* _Exercise_
Look for the word "merata" in the entries and copy every line where it shows up.

* _Entries shown_
- - -
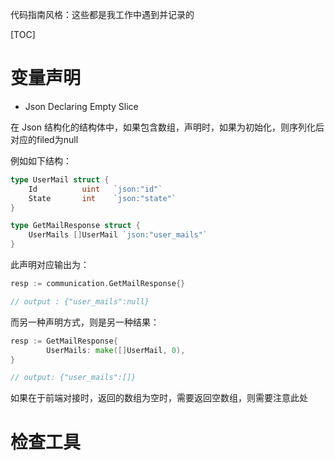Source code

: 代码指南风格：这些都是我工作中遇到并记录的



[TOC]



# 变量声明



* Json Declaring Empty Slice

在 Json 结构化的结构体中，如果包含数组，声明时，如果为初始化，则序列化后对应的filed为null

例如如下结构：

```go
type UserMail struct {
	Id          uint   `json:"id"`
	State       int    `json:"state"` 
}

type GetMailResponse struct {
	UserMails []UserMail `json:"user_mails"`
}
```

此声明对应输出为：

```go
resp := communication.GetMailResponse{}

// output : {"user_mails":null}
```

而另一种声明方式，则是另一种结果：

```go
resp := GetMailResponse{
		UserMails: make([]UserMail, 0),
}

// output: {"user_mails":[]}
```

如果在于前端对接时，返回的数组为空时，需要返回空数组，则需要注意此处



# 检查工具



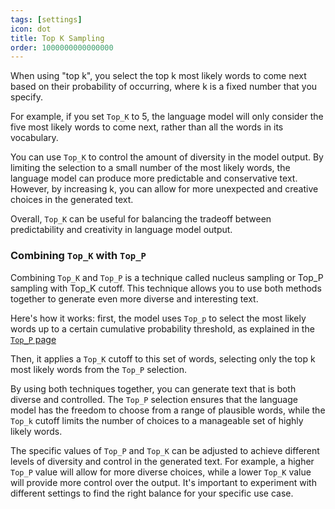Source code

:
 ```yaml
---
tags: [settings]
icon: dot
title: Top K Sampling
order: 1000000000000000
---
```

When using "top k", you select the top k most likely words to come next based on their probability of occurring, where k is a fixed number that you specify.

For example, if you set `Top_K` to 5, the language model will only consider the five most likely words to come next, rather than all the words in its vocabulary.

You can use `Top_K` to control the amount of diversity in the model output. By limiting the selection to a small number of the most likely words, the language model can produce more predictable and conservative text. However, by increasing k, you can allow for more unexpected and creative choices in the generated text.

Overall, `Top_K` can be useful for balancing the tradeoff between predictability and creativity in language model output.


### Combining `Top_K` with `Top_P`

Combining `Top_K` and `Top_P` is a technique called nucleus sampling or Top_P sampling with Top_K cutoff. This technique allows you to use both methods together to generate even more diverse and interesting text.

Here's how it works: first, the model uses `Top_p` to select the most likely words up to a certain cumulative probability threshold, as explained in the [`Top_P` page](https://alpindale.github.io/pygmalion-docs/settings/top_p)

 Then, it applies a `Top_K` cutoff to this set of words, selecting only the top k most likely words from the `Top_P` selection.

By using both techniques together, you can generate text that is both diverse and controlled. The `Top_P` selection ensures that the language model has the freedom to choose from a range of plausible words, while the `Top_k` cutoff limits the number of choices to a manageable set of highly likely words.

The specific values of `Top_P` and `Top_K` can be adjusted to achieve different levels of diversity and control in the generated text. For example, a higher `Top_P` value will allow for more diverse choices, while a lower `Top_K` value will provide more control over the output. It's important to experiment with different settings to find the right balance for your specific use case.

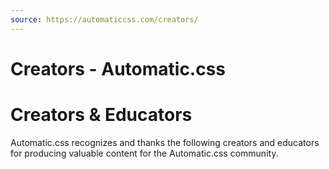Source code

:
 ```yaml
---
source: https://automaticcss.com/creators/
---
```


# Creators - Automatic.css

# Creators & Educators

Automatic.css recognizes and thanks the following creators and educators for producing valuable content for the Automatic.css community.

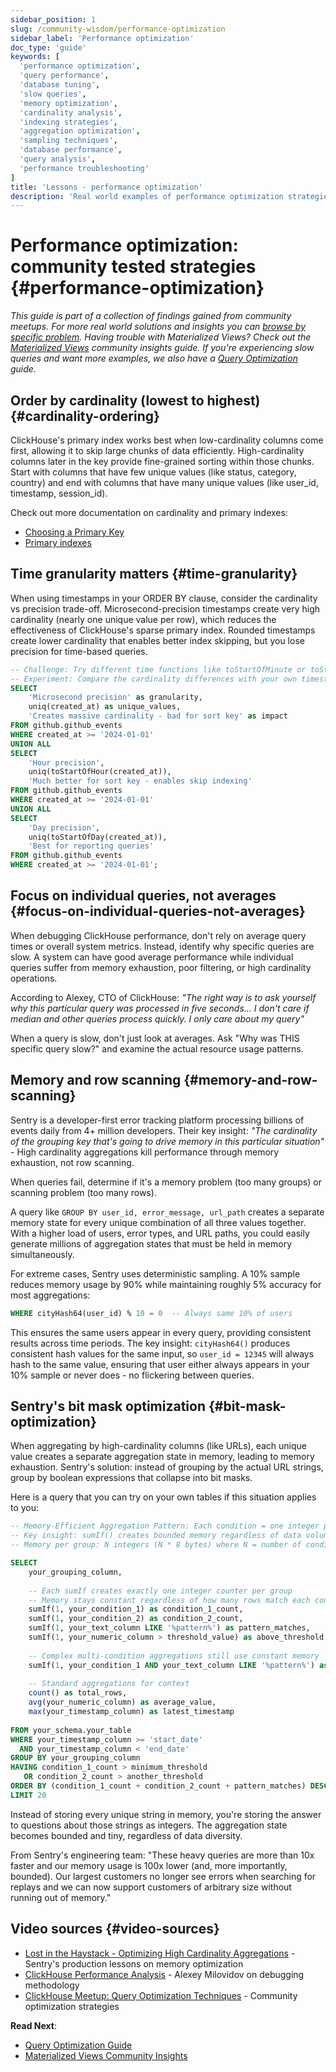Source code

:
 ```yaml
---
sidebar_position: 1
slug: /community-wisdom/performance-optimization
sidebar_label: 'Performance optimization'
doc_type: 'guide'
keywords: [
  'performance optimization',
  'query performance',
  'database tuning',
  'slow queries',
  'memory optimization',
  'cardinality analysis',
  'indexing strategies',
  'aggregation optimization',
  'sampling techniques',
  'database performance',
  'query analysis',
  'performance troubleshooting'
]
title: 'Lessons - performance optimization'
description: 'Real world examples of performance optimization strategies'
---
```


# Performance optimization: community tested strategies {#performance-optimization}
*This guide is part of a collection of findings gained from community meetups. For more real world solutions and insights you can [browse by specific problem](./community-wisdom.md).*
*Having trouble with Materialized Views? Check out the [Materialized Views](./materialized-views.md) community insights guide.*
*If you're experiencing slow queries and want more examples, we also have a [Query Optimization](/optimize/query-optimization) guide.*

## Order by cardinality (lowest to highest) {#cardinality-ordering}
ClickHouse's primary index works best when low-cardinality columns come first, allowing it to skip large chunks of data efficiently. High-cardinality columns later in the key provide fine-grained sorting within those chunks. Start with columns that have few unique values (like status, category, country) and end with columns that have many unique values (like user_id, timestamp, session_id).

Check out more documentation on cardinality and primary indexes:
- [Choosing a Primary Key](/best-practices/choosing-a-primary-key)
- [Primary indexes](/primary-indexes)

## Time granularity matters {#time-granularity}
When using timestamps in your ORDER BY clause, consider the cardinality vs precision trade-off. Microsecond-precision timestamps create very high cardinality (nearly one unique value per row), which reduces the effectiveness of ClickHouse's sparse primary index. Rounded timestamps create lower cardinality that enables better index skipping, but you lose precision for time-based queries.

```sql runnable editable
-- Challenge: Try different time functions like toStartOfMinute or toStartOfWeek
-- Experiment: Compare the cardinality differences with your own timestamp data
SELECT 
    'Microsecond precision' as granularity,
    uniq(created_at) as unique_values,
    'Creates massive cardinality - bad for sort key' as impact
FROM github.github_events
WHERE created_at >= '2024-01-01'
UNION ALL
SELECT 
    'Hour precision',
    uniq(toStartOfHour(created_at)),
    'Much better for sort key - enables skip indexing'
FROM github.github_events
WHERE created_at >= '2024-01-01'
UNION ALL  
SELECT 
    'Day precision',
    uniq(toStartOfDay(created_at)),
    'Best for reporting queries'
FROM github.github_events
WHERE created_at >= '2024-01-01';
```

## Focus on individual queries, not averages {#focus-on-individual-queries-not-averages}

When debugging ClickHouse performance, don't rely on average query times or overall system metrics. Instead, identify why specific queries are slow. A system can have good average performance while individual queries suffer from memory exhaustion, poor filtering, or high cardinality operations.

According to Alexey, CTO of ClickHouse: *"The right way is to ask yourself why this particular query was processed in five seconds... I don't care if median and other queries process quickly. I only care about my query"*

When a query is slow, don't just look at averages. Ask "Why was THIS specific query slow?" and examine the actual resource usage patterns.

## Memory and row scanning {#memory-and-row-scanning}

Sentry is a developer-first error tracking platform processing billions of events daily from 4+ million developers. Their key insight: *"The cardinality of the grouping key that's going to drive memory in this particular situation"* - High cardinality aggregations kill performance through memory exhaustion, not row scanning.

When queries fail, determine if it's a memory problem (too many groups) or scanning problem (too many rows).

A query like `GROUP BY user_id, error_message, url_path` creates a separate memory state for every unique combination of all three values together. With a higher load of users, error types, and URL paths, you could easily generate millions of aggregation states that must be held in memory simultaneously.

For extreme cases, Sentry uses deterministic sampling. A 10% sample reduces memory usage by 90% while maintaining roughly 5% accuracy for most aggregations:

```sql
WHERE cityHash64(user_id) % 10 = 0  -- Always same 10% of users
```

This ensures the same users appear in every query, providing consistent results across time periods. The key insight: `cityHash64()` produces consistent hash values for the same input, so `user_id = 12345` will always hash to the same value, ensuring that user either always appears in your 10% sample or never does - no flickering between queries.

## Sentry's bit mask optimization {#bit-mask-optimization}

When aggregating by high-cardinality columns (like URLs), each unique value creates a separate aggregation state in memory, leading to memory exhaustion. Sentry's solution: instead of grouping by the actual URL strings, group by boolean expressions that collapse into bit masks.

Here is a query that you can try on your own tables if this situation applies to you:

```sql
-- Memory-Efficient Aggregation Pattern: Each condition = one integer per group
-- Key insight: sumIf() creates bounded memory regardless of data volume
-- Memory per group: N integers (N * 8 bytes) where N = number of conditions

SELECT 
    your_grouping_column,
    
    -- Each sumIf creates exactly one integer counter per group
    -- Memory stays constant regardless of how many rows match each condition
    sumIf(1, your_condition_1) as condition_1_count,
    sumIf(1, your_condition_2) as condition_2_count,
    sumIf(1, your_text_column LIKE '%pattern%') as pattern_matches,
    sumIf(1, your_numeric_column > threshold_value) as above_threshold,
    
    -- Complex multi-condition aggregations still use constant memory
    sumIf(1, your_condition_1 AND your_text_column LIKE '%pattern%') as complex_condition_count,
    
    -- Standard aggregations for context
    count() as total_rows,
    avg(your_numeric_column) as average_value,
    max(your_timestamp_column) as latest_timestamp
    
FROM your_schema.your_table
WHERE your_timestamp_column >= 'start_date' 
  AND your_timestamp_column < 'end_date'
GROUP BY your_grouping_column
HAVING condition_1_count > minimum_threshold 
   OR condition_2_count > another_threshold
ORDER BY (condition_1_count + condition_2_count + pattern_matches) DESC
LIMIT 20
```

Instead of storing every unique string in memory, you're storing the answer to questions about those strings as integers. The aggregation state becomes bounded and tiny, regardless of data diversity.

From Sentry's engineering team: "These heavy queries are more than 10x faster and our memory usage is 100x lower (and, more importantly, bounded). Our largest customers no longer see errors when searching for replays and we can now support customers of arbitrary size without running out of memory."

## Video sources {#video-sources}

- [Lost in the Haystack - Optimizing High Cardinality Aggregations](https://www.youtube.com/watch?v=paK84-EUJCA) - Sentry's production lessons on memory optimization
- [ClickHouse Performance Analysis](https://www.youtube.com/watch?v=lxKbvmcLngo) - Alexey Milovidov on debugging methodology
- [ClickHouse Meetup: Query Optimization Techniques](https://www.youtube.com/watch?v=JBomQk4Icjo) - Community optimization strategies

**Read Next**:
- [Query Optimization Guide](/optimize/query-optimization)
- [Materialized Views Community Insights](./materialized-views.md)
- - -
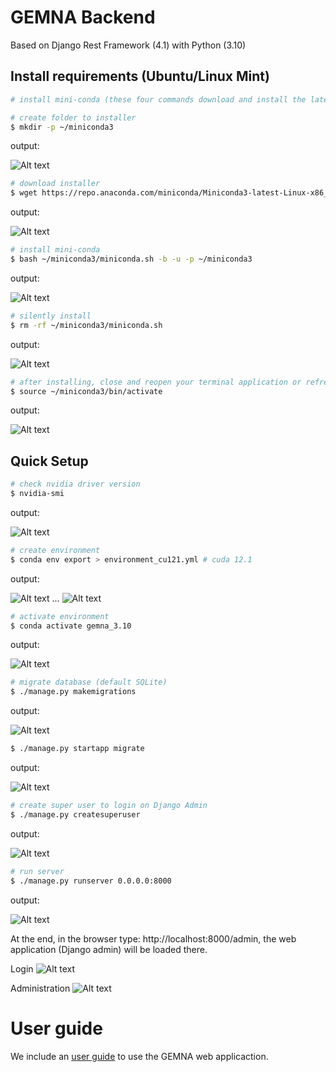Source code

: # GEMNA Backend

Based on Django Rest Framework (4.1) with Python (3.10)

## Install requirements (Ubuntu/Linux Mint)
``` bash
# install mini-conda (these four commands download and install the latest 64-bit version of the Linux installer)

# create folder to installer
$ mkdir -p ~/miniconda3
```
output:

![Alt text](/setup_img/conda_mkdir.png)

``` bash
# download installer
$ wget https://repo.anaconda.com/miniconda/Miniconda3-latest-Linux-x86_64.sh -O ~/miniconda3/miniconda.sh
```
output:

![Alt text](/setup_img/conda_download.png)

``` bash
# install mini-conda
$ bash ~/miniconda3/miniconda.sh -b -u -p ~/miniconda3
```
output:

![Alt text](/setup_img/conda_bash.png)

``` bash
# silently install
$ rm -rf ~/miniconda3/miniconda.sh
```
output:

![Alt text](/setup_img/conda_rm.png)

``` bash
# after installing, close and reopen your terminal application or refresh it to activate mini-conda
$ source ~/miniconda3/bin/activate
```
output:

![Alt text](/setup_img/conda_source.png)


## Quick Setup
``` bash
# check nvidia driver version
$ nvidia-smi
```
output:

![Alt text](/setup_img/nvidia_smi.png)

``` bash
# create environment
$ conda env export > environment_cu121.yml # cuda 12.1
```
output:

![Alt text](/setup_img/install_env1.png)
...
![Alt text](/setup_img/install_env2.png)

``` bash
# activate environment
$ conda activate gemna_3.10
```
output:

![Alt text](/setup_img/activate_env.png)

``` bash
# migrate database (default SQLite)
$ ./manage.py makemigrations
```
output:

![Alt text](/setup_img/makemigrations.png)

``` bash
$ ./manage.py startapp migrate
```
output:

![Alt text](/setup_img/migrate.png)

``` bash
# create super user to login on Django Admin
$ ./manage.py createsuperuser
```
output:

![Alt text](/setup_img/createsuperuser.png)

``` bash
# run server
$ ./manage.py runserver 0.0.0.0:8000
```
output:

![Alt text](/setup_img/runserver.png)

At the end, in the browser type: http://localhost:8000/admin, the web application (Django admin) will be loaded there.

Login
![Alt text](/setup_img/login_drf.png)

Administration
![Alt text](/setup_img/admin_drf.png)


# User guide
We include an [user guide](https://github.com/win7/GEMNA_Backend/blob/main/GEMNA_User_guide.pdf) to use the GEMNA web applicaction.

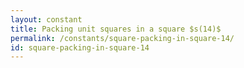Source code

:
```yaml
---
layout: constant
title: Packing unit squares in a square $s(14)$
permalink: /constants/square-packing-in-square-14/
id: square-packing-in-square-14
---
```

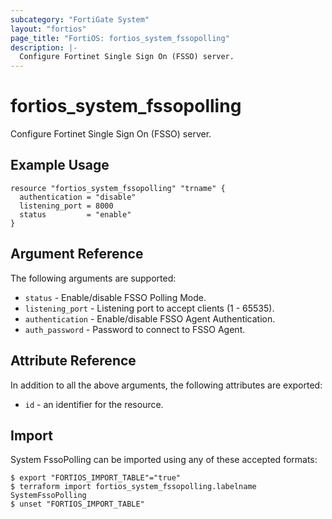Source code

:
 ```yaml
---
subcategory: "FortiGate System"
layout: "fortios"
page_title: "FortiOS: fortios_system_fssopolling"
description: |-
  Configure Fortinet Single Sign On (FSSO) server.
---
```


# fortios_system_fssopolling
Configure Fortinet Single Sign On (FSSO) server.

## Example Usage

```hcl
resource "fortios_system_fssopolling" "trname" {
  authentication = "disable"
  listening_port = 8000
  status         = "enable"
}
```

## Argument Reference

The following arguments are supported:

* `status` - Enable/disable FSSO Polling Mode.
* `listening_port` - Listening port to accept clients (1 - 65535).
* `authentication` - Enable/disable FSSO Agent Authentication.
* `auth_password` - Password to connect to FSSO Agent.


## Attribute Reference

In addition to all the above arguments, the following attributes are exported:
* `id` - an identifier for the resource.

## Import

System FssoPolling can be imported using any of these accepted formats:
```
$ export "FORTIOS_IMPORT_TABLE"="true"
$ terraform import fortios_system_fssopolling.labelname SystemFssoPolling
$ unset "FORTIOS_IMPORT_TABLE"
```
- - -
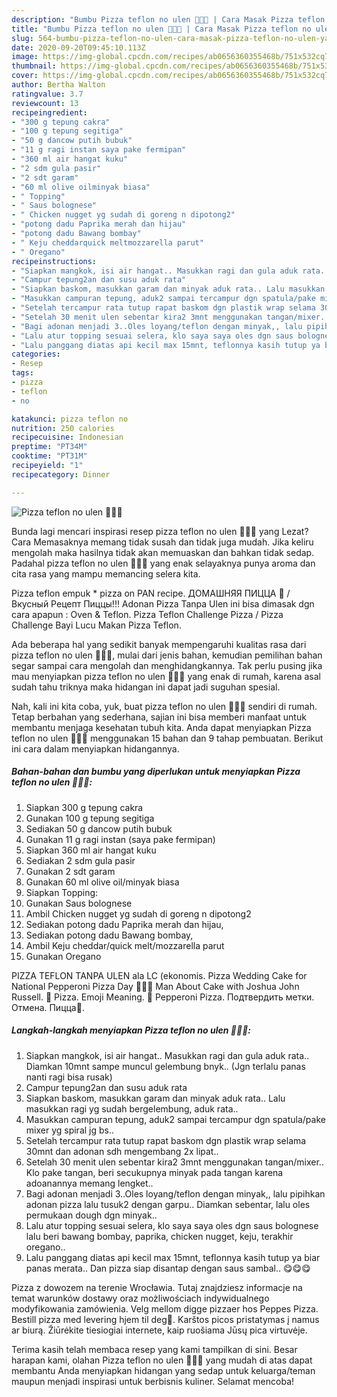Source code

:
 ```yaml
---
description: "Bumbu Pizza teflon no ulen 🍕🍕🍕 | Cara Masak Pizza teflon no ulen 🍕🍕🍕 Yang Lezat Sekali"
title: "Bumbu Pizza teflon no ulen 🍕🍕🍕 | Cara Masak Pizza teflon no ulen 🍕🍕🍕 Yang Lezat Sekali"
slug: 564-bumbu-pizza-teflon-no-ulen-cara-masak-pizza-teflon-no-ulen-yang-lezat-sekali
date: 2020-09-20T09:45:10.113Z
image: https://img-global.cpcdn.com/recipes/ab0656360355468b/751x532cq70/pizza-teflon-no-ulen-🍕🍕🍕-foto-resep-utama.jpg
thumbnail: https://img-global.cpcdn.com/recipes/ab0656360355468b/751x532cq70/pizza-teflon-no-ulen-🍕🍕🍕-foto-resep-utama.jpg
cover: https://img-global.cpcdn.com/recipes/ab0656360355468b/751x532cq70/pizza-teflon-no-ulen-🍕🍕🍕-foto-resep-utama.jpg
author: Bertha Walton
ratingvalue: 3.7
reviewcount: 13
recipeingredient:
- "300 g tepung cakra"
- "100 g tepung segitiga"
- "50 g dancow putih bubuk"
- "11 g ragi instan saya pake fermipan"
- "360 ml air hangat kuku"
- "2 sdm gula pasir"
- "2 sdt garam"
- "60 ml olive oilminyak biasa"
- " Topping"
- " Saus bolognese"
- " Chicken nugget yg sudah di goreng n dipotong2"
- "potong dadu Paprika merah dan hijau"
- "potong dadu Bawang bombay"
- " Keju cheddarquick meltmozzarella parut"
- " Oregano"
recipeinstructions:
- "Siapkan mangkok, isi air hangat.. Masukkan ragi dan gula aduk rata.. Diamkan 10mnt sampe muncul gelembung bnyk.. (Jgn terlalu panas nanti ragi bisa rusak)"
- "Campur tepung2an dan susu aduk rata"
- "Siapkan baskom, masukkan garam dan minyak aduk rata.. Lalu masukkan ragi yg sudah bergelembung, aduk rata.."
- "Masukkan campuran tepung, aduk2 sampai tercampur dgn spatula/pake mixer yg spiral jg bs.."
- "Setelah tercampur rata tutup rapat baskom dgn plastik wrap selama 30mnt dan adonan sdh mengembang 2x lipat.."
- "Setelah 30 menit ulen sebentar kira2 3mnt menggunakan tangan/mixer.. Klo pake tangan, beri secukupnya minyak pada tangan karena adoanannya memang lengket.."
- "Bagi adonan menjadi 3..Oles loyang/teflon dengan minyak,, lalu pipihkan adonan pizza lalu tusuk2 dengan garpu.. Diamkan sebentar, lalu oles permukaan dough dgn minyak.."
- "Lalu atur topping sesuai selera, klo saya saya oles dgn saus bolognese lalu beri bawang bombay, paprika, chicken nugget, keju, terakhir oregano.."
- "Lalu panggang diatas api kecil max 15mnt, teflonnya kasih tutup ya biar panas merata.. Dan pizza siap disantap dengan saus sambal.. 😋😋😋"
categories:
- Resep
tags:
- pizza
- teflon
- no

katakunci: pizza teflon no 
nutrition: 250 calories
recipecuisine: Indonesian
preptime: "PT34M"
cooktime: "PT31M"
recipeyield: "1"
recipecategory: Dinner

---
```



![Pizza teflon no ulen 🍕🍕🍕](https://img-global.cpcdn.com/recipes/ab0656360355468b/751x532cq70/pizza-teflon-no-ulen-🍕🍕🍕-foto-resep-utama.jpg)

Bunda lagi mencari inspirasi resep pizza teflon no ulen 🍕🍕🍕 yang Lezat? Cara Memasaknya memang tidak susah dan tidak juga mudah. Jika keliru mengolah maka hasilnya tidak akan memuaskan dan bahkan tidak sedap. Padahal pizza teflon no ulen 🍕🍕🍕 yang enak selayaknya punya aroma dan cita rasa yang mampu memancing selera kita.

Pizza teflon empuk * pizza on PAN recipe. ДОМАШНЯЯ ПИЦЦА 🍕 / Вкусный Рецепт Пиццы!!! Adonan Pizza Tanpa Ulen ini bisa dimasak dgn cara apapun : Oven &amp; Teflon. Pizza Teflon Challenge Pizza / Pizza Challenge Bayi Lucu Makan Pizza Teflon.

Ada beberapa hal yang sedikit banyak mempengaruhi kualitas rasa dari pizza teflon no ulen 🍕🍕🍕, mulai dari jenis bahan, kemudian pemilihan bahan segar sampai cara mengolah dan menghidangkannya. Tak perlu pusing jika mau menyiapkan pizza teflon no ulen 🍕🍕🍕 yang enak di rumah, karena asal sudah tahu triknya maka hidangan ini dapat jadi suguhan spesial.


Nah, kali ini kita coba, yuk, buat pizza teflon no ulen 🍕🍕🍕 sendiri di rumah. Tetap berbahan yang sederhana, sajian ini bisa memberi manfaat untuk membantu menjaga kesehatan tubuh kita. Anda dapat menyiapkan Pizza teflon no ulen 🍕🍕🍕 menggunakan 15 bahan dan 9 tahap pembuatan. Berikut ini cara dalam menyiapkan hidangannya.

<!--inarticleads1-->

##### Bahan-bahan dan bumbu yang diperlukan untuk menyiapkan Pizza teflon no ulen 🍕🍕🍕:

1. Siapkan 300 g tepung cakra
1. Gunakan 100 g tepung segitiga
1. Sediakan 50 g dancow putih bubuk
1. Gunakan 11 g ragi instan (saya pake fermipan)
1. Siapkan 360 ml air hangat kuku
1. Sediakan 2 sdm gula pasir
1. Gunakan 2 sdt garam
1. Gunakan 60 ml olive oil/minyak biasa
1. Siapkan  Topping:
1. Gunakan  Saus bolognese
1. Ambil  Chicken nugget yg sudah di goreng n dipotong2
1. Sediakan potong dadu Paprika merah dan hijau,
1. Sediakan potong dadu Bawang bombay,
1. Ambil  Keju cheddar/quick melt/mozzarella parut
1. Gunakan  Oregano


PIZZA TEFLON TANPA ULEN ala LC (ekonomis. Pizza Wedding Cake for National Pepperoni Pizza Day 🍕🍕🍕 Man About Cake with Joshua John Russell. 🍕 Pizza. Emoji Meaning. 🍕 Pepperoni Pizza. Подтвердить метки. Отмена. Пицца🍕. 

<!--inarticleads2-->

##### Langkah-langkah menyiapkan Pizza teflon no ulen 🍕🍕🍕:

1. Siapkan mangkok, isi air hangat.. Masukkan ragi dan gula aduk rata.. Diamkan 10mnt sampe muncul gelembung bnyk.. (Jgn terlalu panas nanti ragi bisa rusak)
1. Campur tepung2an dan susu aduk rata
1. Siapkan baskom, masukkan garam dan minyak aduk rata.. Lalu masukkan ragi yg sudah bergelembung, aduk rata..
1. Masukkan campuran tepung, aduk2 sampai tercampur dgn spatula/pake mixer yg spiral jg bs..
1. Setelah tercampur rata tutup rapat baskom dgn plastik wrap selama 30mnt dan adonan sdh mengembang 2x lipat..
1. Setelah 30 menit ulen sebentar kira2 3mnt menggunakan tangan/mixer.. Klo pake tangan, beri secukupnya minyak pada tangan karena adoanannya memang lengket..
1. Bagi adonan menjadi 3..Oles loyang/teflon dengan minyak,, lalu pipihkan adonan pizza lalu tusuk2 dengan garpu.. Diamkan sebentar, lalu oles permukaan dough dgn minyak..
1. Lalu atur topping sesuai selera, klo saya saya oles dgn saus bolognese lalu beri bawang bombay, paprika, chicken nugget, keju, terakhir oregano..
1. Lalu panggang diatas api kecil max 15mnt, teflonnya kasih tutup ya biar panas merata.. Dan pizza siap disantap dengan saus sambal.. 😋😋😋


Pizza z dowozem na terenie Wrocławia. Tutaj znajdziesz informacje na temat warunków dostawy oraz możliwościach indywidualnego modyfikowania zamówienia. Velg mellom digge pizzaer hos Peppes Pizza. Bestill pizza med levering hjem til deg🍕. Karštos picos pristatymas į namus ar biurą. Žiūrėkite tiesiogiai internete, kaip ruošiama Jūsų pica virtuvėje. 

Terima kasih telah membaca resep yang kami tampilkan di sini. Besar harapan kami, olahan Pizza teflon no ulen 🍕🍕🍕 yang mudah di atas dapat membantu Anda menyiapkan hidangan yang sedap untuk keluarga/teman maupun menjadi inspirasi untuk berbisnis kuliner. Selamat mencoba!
- - -
* _Exercise response_
- "Lalu panggang diatas api kecil max 15mnt, teflonnya kasih tutup ya biar panas merata.. Dan pizza siap disantap dengan saus sambal.. 😋😋😋"
1. Lalu panggang diatas api kecil max 15mnt, teflonnya kasih tutup ya biar panas merata.. Dan pizza siap disantap dengan saus sambal.. 😋😋😋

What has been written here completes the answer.